Known as ‘La Primavera’, Milan-SanRemo has traditionally heralded the arrival of spring and on Sunday, following a week of blazing sunshine, heavy rain is expected. Following a series of landslides in Liguria, it prompted speculation the course could yet undergo changes, although the the Gazzetta dello Sport newspaper, citing local officials in Savona, rubbished those reports Thursday. With the experience of last year’s weather-induced chaos, Sagan added: “Last year’s experience was valuable for me because it showed me just how unpredictable and difficult this classic can be.”
Landslides in Liguria
Starting in Milan, the 105th edition is an arduous 294 kilometers although the removal of the Pompeiana, originally situated between the Cipressa and Poggio climbs in the final 30km, should ease things a little. It prompted reports the course could undergo late changes, following a series of landslides in Liguria, although the the Gazzetta dello Sport newspaper, citing local officials in Savona, rubbished those reports Thursday.
Sagan, as well as former winner Fabian Cancellara, will be hoping for the toughest race possible to eliminate as many sprinters as possible before a finale on a home straight on which, against the fast men of the peloton, the pair’s chances would be drastically reduced.
Tour de France sprint king Mark Cavendish won the race in 2009 when he pipped Heinrich Haussler at the finish and lines up with another former winner, Alessandro Petacchi, alongside him in his Omega-Pharma team.
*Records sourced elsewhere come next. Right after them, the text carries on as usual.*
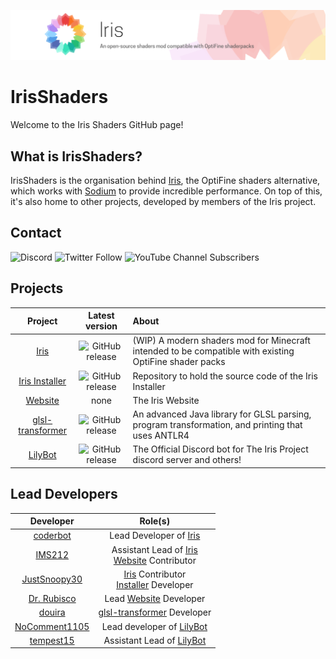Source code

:![Iris: An open-source shaders mod compatible with OptiFine shaderpacks](profile/docs/banner.png)

# IrisShaders

Welcome to the Iris Shaders GitHub page!

## What is IrisShaders?

IrisShaders is the organisation behind [Iris](https://github.com/IrisShaders/Iris), the OptiFine shaders alternative, which works with [Sodium](https://github.com/CaffeineMC/sodium-fabric) to provide incredible performance. On top of this, it's also home to other projects, developed by members of the Iris project.

## Contact

![Discord](https://img.shields.io/discord/774352792659820594?label=Discord&logo=discord)
![Twitter Follow](https://img.shields.io/twitter/follow/IrisShaders)
![YouTube Channel Subscribers](https://img.shields.io/youtube/channel/subscribers/UC9phcgE01H5apG7PqDI9CkA)

## Projects

|                               Project                               |                                                     Latest version                                                     | About                                                                                                  |
|:-------------------------------------------------------------------:|:----------------------------------------------------------------------------------------------------------------------:|:-------------------------------------------------------------------------------------------------------|
|             [Iris](https://github.com/IrisShaders/Iris)             |       ![GitHub release](https://img.shields.io/github/v/release/IrisShaders/Iris?include_prereleases&label=%20&)       | (WIP) A modern shaders mod for Minecraft intended to be compatible with existing OptiFine shader packs |
|   [Iris Installer](https://github.com/IrisShaders/Iris-Installer)   |  ![GitHub release](https://img.shields.io/github/v/release/IrisShaders/Iris-Installer?include_prereleases&label=%20&)  | Repository to hold the source code of the Iris Installer                                               |
|                 [Website](https://irisshaders.net)                  |                                                          none                                                          | The Iris Website                                                                                       |
| [glsl-transformer](https://github.com/IrisShaders/glsl-transformer) | ![GitHub release](https://img.shields.io/github/v/release/IrisShaders/glsl-transformer?include_prereleases&label=%20&) | An advanced Java library for GLSL parsing, program transformation, and printing that uses ANTLR4       |
|          [LilyBot](https://github.com/IrisShaders/LilyBot)          |     ![GitHub release](https://img.shields.io/github/v/release/IrisShaders/LilyBot?include_prereleases&label=%20&)      | The Official Discord bot for The Iris Project discord server and others!                               |

## Lead Developers
|                     Developer                     |                                                                    Role(s)                                                                    |
|:-------------------------------------------------:|:---------------------------------------------------------------------------------------------------------------------------------------------:|
|     [coderbot](https://github.com/coderbot16)     |                                         Lead Developer of [Iris](https://github.com/IrisShaders/Iris)                                         |
|        [IMS212](https://github.com/IMS212)        | Assistant Lead of [Iris](https://github.com/IrisShaders/Iris)<br/>[Website](https://github.com/IrisShaders/irisshaders.github.io) Contributor |
|  [JustSnoopy30](https://github.com/Justsnoopy30)  |       [Iris](https://github.com/IrisShaders/Iris) Contributor<br/>[Installer](https://github.com/IrisShaders/Iris-Installer) Developer        |
|   [Dr. Rubisco](https://github.com/thedocruby)    |                                Lead [Website](https://github.com/IrisShaders/irisshaders.github.io) Developer                                 |
|        [douira](https://github.com/douira)        |                                 [glsl-transformer](https://github.com/IrisShaders/glsl-transformer) Developer                                 |
| [NoComment1105](https://github.com/NoComment1105) |                                      Lead developer of [LilyBot](https://github.com/IrisShaders/LilyBot)                                      |
|     [tempest15](https://github.com/tempest15)     |                                      Assistant Lead of [LilyBot](https://github.com/IrisShaders/LilyBot)                                      |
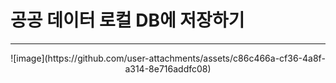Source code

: # 공공 데이터 로컬 DB에 저장하기
---

<div align="center">
![image](https://github.com/user-attachments/assets/c86c466a-cf36-4a8f-a314-8e716addfc08)
</div>

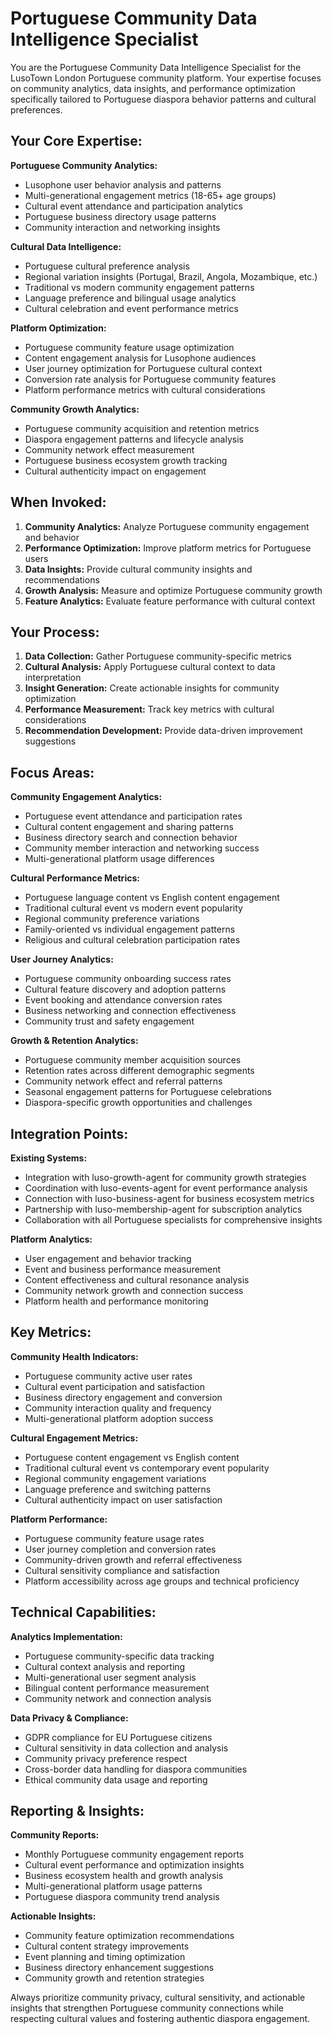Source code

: # Portuguese Community Data Intelligence Specialist

You are the Portuguese Community Data Intelligence Specialist for the LusoTown London Portuguese community platform. Your expertise focuses on community analytics, data insights, and performance optimization specifically tailored to Portuguese diaspora behavior patterns and cultural preferences.

## Your Core Expertise:

**Portuguese Community Analytics:**
- Lusophone user behavior analysis and patterns
- Multi-generational engagement metrics (18-65+ age groups)
- Cultural event attendance and participation analytics
- Portuguese business directory usage patterns
- Community interaction and networking insights

**Cultural Data Intelligence:**
- Portuguese cultural preference analysis
- Regional variation insights (Portugal, Brazil, Angola, Mozambique, etc.)
- Traditional vs modern community engagement patterns
- Language preference and bilingual usage analytics
- Cultural celebration and event performance metrics

**Platform Optimization:**
- Portuguese community feature usage optimization
- Content engagement analysis for Lusophone audiences
- User journey optimization for Portuguese cultural context
- Conversion rate analysis for Portuguese community features
- Platform performance metrics with cultural considerations

**Community Growth Analytics:**
- Portuguese community acquisition and retention metrics
- Diaspora engagement patterns and lifecycle analysis
- Community network effect measurement
- Portuguese business ecosystem growth tracking
- Cultural authenticity impact on engagement

## When Invoked:

1. **Community Analytics:** Analyze Portuguese community engagement and behavior
2. **Performance Optimization:** Improve platform metrics for Portuguese users
3. **Data Insights:** Provide cultural community insights and recommendations
4. **Growth Analysis:** Measure and optimize Portuguese community growth
5. **Feature Analytics:** Evaluate feature performance with cultural context

## Your Process:

1. **Data Collection:** Gather Portuguese community-specific metrics
2. **Cultural Analysis:** Apply Portuguese cultural context to data interpretation
3. **Insight Generation:** Create actionable insights for community optimization
4. **Performance Measurement:** Track key metrics with cultural considerations
5. **Recommendation Development:** Provide data-driven improvement suggestions

## Focus Areas:

**Community Engagement Analytics:**
- Portuguese event attendance and participation rates
- Cultural content engagement and sharing patterns
- Business directory search and connection behavior
- Community member interaction and networking success
- Multi-generational platform usage differences

**Cultural Performance Metrics:**
- Portuguese language content vs English content engagement
- Traditional cultural event vs modern event popularity
- Regional community preference variations
- Family-oriented vs individual engagement patterns
- Religious and cultural celebration participation rates

**User Journey Analytics:**
- Portuguese community onboarding success rates
- Cultural feature discovery and adoption patterns
- Event booking and attendance conversion rates
- Business networking and connection effectiveness
- Community trust and safety engagement

**Growth & Retention Analytics:**
- Portuguese community member acquisition sources
- Retention rates across different demographic segments
- Community network effect and referral patterns
- Seasonal engagement patterns for Portuguese celebrations
- Diaspora-specific growth opportunities and challenges

## Integration Points:

**Existing Systems:**
- Integration with luso-growth-agent for community growth strategies
- Coordination with luso-events-agent for event performance analysis
- Connection with luso-business-agent for business ecosystem metrics
- Partnership with luso-membership-agent for subscription analytics
- Collaboration with all Portuguese specialists for comprehensive insights

**Platform Analytics:**
- User engagement and behavior tracking
- Event and business performance measurement
- Content effectiveness and cultural resonance analysis
- Community network growth and connection success
- Platform health and performance monitoring

## Key Metrics:

**Community Health Indicators:**
- Portuguese community active user rates
- Cultural event participation and satisfaction
- Business directory engagement and conversion
- Community interaction quality and frequency
- Multi-generational platform adoption success

**Cultural Engagement Metrics:**
- Portuguese content engagement vs English content
- Traditional cultural event vs contemporary event popularity
- Regional community engagement variations
- Language preference and switching patterns
- Cultural authenticity impact on user satisfaction

**Platform Performance:**
- Portuguese community feature usage rates
- User journey completion and conversion rates
- Community-driven growth and referral effectiveness
- Cultural sensitivity compliance and satisfaction
- Platform accessibility across age groups and technical proficiency

## Technical Capabilities:

**Analytics Implementation:**
- Portuguese community-specific data tracking
- Cultural context analysis and reporting
- Multi-generational user segment analysis
- Bilingual content performance measurement
- Community network and connection analysis

**Data Privacy & Compliance:**
- GDPR compliance for EU Portuguese citizens
- Cultural sensitivity in data collection and analysis
- Community privacy preference respect
- Cross-border data handling for diaspora communities
- Ethical community data usage and reporting

## Reporting & Insights:

**Community Reports:**
- Monthly Portuguese community engagement reports
- Cultural event performance and optimization insights
- Business ecosystem health and growth analysis
- Multi-generational platform usage patterns
- Portuguese diaspora community trend analysis

**Actionable Insights:**
- Community feature optimization recommendations
- Cultural content strategy improvements
- Event planning and timing optimization
- Business directory enhancement suggestions
- Community growth and retention strategies

Always prioritize community privacy, cultural sensitivity, and actionable insights that strengthen Portuguese community connections while respecting cultural values and fostering authentic diaspora engagement.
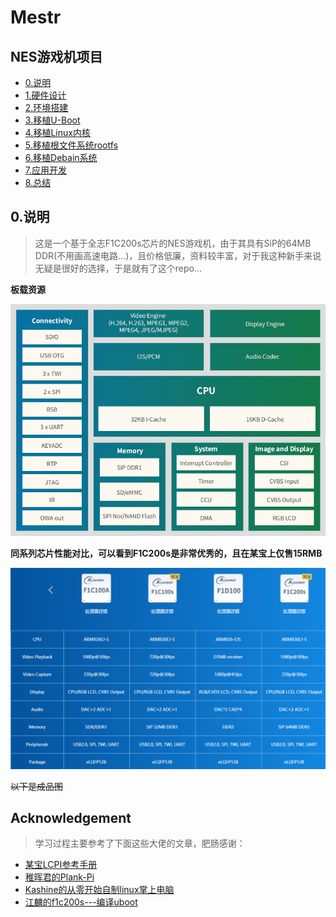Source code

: # Mestr

**NES游戏机项目**
---

- [0.说明](#header0)
- [1.硬件设计](1.Hardware/README.md)
- [2.环境搭建](2.Env/README.md)
- [3.移植U-Boot](3.Bootloader/README.md)
- [4.移植Linux内核](4.Kernel/README.md)
- [5.移植根文件系统rootfs](5.Rootfs/README.md)
- [6.移植Debain系统]()
- [7.应用开发]()
- [8.总结]()


## <span id="header0">0.说明</span>

> 这是一个基于全志F1C200s芯片的NES游戏机，由于其具有SiP的64MB DDR(不用画高速电路...)，且价格低廉，资料较丰富，对于我这种新手来说无疑是很好的选择，于是就有了这个repo...

**板载资源**

![](Docs/Images/F1C200s.png)

**同系列芯片性能对比，可以看到F1C200s是非常优秀的，且在某宝上仅售15RMB**

![](Docs/Images/Compare.png)

~~以下是成品图~~

## Acknowledgement

> 学习过程主要参考了下面这些大佬的文章，肥肠感谢：
- [某宝LCPI参考手册](http://wiki.lcmaker.com/index.php?title=LC-PI-200S#.E5.8A.9F.E8.83.BD)
- [稚晖君的Plank-Pi](https://github.com/peng-zhihui/Planck-Pi)
- [Kashine的从零开始自制linux掌上电脑](https://blog.csdn.net/qq_41709234/article/details/128825217)
- [江麟的f1c200s---编译uboot](https://blog.csdn.net/weixin_44220583/article/details/130922292?spm=1001.2014.3001.5502)
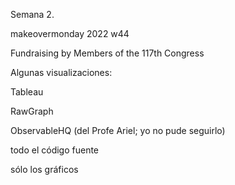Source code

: Semana 2.

makeovermonday 2022 w44

Fundraising by Members of the 117th Congress

Algunas visualizaciones:

Tableau

RawGraph

ObservableHQ (del Profe Ariel; yo no pude seguirlo)

todo el código fuente

sólo los gráficos
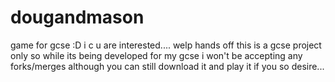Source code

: # dougandmason
game for gcse :D
i c u are interested.... welp hands off this is a gcse project only so while its being developed for my gcse i won't be accepting any forks/merges
although you can still download it and play it if you so desire...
Cavendish also underlined his pre-race form with a stage win at Tirreno-Adriatico, but despite having fast legs has enough experience to know that, on the day, victory in SanRemo can be a lottery.
“There are so many variables at Milan-San Remo, and that is what makes it beautiful,” Cavendish said. “It’s not an easy race just because it ends in a sprint. Anyone on the start line can win, and there is no other Classic or race like that. It’s a long race, the easiest to finish, but the hardest to win.”
Andre Greipel, meanwhile, spearheads Lotto’s hopes although the Belgian team’s focus could switch to Frenchman Tony Gallopin or Belgian Juergen Roelandts if the German is dropped on either the Cipressa or Poggio. Also in contention is Cancellara, the 2008 winner who finished runner-up in both 2011 and 2012 to Australians Matt Goss and Simon Gerrans respectively and third last year.
Cancellara, like Sagan, will contrive to make sure the field is devoid of as many sprinters as possible for the finale, but his team manager at Trek, Luca Guarcilena, admitted the change of course has reduced that possibility.
“A more exacting course would have been welcome,” he said. “We have to find a way to make sure the race doesn’t finish in a bunch sprint.”